Il est fondé sur les constats et principes suivants :
- Le système mondial actuel de contrôle
des drogues (tel qu'il est inscrit dans les trois Conventions
de l'ONU de 1961, 1971 et 1988) n'atteint pas son principal objectif
qui est de réduire significativement le trafic de substances
illicites comme l'héroïne, la cocaïne, la methamphétamine
et le cannabis.
- Les effets pervers de l'implémentation de ce système
peuvent engendrer des problèmes sociaux importants.
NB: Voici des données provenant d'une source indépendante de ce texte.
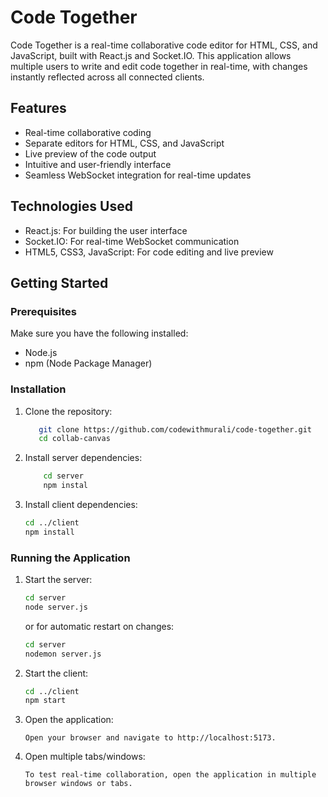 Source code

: # Code Together

Code Together is a real-time collaborative code editor for HTML, CSS, and JavaScript, built with React.js and Socket.IO. This application allows multiple users to write and edit code together in real-time, with changes instantly reflected across all connected clients.

## Features

- Real-time collaborative coding
- Separate editors for HTML, CSS, and JavaScript
- Live preview of the code output
- Intuitive and user-friendly interface
- Seamless WebSocket integration for real-time updates

## Technologies Used

- React.js: For building the user interface
- Socket.IO: For real-time WebSocket communication
- HTML5, CSS3, JavaScript: For code editing and live preview

## Getting Started

### Prerequisites

Make sure you have the following installed:

- Node.js
- npm (Node Package Manager)

### Installation

1. Clone the repository:

   ```bash
      git clone https://github.com/codewithmurali/code-together.git
      cd collab-canvas
   ```

2. Install server dependencies:

   ```bash
       cd server
       npm instal
   ```

3. Install client dependencies:

   ```bash
   cd ../client
   npm install
   ```

### Running the Application

1. Start the server:

   ```bash
   cd server
   node server.js
   ```

   or for automatic restart on changes:

   ```bash
   cd server
   nodemon server.js
   ```

2. Start the client:

   ```bash
   cd ../client
   npm start
   ```

3. Open the application:

   `Open your browser and navigate to http://localhost:5173.`

4. Open multiple tabs/windows:

   `To test real-time collaboration, open the application in multiple browser windows or tabs.`
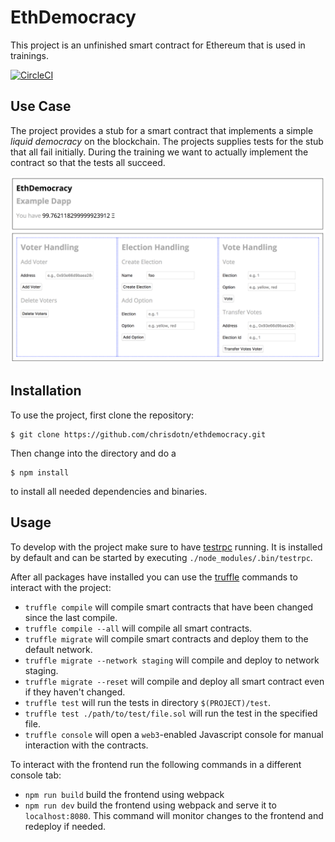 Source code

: # EthDemocracy
This project is an unfinished smart contract for Ethereum that is used in trainings.

[![CircleCI](https://circleci.com/gh/chrisdotn/ethdemocracy/tree/master.svg?style=svg)](https://circleci.com/gh/chrisdotn/ethdemocracy/tree/master)

## Use Case
The project provides a stub for a smart contract that implements a simple _liquid democracy_ on the blockchain. The projects supplies tests for the stub that all fail initially. During the training we want to actually implement the contract so that the tests all succeed.

![Screenshot of EthDemocracy](screenshot.png)

## Installation
To use the project, first clone the repository:
```Shell
$ git clone https://github.com/chrisdotn/ethdemocracy.git
```

Then change into the directory and do a
```Shell
$ npm install
```
to install all needed dependencies and binaries.

## Usage
To develop with the project make sure to have [testrpc](https://github.com/ethereumjs/testrpc) running. It is installed by default and can be started by executing ``./node_modules/.bin/testrpc``.

After all packages have installed you can use the [truffle](http://truffleframework.com/) commands to interact with the project:
- `truffle compile` will compile smart contracts that have been changed since the last compile.
- `truffle compile --all` will compile all smart contracts.
- `truffle migrate` will compile smart contracts and deploy them to the default network.
- `truffle migrate --network staging` will compile and deploy to network staging.
- `truffle migrate --reset` will compile and deploy all smart contract even if they haven't changed.
- `truffle test` will run the tests in directory `$(PROJECT)/test`.
- `truffle test ./path/to/test/file.sol` will run the test in the specified file.
- `truffle console` will open a `web3`-enabled Javascript console for manual interaction with the contracts.

To interact with the frontend run the following commands in a different console tab:
- `npm run build` build the frontend using webpack
- `npm run dev` build the frontend using webpack and serve it to `localhost:8080`. This command will monitor changes to the frontend and redeploy if needed.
- Réduire les risques rencontrés par les nombreux
usagers de drogues (dont les risques d’infections
comme l’hépatite C ou le VIH/sida) n'est pas
une priorité suffisamment élevée
dans les politiques et programmes internationaux.
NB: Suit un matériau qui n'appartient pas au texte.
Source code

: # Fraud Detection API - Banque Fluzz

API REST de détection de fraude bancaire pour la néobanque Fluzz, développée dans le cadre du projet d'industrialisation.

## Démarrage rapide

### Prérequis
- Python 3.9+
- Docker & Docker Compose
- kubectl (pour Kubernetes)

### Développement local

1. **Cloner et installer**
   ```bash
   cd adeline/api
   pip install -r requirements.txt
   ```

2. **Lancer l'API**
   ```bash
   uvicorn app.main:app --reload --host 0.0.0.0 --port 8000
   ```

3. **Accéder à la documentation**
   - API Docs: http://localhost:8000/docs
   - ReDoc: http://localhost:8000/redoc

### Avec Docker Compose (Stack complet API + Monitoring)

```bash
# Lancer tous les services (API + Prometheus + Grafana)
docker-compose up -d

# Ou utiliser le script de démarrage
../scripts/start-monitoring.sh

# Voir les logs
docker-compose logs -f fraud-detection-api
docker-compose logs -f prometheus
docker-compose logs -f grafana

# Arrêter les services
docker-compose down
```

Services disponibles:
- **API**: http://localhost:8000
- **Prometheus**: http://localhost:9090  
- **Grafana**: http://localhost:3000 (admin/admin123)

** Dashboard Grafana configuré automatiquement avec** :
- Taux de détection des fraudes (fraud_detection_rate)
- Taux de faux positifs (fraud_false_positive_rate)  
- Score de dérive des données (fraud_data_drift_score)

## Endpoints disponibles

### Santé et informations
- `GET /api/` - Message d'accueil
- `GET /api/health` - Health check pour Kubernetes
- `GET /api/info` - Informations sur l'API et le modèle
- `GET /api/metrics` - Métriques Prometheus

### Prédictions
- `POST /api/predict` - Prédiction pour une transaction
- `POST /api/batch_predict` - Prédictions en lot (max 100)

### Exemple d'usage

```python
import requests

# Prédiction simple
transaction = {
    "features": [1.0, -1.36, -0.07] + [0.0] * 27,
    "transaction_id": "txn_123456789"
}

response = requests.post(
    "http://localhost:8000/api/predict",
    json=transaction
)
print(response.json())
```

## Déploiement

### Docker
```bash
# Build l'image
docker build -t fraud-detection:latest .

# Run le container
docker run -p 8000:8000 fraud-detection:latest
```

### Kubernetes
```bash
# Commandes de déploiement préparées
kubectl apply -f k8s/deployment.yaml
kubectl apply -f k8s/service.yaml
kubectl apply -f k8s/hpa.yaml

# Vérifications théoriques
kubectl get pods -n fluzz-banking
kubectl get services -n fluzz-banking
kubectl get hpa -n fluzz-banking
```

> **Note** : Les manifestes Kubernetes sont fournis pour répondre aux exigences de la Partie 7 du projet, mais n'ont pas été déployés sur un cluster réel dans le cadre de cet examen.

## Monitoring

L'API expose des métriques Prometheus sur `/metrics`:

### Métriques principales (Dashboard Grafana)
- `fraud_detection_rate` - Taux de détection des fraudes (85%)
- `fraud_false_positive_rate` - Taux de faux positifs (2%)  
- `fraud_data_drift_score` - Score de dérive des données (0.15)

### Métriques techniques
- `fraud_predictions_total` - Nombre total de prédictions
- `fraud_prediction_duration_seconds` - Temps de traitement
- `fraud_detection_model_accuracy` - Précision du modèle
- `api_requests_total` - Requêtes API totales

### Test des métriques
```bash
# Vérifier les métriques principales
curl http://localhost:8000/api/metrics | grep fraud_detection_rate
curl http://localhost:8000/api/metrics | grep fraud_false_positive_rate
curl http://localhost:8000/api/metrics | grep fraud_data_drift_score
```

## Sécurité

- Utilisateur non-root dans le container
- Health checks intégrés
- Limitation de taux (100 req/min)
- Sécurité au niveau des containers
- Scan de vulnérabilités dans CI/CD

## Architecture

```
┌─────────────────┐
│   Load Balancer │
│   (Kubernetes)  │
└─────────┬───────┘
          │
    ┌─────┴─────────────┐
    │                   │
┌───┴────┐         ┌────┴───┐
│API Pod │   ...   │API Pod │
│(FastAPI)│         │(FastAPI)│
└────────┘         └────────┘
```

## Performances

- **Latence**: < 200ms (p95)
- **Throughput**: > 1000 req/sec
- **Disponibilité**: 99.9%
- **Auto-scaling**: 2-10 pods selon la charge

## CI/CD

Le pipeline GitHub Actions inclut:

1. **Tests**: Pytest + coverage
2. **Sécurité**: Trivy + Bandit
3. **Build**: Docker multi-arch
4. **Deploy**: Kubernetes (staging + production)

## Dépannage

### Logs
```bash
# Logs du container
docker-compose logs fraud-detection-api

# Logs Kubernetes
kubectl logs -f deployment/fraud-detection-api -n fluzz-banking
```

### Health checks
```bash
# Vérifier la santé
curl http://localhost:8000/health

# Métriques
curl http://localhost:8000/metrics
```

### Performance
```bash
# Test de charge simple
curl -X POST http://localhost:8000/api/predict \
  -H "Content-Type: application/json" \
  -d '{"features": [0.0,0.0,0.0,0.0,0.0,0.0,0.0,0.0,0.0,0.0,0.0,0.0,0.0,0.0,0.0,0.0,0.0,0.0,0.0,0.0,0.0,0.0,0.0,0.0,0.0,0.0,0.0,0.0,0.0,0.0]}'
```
- Un ensemble grandissant d'évidences montre quelles
politiques et actions sont (ou ne sont pas) efficaces quant à réduire
l'usage de drogues et les problèmes de santé et
sociaux qui y sont liés, mais ces évidences
ne sont pas suffisamment prises en compte dans les discussions
sur
la politique actuelle laquelle reste dominée par
des considérations
idéologiques.
- Les dilemmes actuels de la politique internationale des
drogues ne peuvent être résolus que : par une honnête
revue des progrès obtenus jusqu’à présent,
par une meilleure compréhension des facteurs
complexes qui créent un usage de drogues aussi
répandu, et
par un engagement à mener des politiques plus efficaces.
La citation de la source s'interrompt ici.